*Action item*: Please retype the records below exactly, from the first line down to and including the line with "## Rodando a aplicação em um ambiente de desenvolvimento".

*Records to process*:
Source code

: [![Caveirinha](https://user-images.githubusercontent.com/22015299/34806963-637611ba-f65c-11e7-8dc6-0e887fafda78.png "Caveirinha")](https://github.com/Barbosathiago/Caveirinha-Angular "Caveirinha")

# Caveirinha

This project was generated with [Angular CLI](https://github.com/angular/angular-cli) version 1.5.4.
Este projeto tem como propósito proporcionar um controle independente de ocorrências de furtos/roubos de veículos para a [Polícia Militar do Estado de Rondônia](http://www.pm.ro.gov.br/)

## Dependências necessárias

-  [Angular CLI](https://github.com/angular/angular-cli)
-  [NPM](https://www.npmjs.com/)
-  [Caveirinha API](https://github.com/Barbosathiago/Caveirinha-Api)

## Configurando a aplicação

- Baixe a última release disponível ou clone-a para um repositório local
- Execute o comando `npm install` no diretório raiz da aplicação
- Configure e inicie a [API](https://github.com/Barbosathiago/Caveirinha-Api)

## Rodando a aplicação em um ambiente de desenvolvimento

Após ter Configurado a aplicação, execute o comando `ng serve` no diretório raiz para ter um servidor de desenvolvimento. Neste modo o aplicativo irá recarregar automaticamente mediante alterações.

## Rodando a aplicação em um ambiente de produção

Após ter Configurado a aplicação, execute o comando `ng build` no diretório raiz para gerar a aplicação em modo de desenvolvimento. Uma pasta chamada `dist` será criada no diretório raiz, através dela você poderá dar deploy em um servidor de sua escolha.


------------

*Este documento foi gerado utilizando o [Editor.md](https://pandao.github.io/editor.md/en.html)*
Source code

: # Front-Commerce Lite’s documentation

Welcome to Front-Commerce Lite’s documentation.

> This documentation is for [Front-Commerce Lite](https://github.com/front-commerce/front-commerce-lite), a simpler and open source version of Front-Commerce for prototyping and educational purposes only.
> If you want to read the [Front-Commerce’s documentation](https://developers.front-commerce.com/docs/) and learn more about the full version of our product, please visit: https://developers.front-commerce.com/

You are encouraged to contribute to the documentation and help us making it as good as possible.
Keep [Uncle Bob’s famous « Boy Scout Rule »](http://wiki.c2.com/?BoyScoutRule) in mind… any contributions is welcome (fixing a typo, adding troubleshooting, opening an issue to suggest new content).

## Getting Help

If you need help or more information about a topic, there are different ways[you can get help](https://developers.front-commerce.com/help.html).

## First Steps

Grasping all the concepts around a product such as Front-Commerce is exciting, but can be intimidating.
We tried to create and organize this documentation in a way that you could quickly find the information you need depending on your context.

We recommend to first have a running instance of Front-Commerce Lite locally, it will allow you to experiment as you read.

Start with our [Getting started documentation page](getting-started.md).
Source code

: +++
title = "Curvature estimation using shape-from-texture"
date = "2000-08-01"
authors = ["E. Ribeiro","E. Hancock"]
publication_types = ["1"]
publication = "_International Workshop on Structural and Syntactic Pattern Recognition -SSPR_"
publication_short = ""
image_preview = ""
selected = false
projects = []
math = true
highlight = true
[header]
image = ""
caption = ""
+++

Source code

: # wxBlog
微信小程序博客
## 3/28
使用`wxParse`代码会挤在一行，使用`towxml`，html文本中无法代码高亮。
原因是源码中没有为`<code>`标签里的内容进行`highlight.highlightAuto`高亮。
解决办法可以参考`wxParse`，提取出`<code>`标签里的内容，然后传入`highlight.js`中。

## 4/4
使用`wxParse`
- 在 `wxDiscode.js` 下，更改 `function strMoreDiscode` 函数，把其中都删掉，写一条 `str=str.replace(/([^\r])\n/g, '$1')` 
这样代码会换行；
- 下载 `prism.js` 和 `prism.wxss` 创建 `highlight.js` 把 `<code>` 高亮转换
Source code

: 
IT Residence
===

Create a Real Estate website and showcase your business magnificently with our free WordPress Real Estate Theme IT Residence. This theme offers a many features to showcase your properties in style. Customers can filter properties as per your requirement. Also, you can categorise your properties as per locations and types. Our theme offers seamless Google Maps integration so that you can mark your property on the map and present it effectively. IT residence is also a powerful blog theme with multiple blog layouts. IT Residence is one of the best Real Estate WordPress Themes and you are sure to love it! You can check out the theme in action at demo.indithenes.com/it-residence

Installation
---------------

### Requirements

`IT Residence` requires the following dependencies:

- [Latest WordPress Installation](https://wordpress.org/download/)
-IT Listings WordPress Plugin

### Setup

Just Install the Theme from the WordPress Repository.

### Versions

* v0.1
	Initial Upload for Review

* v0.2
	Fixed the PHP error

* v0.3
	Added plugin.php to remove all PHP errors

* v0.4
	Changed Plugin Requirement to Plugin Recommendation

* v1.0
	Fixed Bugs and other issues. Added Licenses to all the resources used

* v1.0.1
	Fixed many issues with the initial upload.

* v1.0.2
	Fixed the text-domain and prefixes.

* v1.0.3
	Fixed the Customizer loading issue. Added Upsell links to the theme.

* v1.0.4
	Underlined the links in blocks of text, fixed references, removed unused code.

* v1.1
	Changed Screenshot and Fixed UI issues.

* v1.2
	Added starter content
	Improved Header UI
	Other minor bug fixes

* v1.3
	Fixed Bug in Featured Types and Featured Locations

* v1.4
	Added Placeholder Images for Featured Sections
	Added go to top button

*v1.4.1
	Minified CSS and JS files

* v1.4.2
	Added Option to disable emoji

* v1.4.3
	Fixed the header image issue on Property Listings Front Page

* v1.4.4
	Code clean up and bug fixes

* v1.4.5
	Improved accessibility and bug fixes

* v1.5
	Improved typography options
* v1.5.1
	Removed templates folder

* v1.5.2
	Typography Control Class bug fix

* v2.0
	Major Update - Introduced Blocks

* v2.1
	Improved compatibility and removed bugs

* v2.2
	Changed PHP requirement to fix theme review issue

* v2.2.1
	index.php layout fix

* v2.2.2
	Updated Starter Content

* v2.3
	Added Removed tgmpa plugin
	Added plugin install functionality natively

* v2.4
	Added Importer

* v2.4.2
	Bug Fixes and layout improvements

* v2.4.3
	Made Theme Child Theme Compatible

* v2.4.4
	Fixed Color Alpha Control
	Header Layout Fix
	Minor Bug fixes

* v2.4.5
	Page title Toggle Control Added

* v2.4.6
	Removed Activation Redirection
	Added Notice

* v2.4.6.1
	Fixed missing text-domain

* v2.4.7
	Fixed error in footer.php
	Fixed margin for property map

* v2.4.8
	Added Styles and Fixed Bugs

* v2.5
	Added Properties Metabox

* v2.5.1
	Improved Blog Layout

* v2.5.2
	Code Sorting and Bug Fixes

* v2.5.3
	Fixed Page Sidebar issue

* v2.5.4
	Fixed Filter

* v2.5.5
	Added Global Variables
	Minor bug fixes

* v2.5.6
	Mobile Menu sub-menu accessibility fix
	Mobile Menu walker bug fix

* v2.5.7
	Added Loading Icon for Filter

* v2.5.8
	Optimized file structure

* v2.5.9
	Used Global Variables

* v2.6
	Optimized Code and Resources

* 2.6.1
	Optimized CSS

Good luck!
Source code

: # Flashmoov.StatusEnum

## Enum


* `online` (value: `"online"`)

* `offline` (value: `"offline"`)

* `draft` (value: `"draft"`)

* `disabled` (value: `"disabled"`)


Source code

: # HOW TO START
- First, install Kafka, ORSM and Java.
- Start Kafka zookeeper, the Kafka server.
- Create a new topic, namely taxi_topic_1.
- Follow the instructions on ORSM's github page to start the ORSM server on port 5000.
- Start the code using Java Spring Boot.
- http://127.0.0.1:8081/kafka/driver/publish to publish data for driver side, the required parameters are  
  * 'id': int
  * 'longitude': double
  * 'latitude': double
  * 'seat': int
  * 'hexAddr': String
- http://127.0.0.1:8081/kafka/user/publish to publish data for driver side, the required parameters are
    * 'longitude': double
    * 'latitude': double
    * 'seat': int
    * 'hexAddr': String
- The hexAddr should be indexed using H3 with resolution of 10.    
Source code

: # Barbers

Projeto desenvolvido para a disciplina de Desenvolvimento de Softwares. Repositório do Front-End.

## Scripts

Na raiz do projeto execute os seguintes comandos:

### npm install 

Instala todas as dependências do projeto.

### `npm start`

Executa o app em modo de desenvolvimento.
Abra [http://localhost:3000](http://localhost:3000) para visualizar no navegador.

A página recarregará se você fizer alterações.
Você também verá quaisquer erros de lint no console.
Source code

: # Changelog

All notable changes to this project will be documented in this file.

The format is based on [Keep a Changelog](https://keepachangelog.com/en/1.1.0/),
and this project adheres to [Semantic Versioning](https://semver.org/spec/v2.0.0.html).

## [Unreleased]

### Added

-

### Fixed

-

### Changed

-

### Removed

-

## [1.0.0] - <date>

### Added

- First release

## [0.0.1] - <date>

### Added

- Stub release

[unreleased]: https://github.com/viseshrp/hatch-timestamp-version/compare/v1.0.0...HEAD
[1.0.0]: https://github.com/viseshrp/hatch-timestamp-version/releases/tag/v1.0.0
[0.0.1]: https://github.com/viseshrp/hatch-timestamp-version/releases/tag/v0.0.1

*Result below*:
Source code

: [![Caveirinha](https://user-images.githubusercontent.com/22015299/34806963-637611ba-f65c-11e7-8dc6-0e887fafda78.png "Caveirinha")](https://github.com/Barbosathiago/Caveirinha-Angular "Caveirinha")

# Caveirinha

This project was generated with [Angular CLI](https://github.com/angular/angular-cli) version 1.5.4.
Este projeto tem como propósito proporcionar um controle independente de ocorrências de furtos/roubos de veículos para a [Polícia Militar do Estado de Rondônia](http://www.pm.ro.gov.br/)

## Dependências necessárias

-  [Angular CLI](https://github.com/angular/angular-cli)
-  [NPM](https://www.npmjs.com/)
-  [Caveirinha API](https://github.com/Barbosathiago/Caveirinha-Api)

## Configurando a aplicação

- Baixe a última release disponível ou clone-a para um repositório local
- Execute o comando `npm install` no diretório raiz da aplicação
- Configure e inicie a [API](https://github.com/Barbosathiago/Caveirinha-Api)

## Rodando a aplicação em um ambiente de desenvolvimento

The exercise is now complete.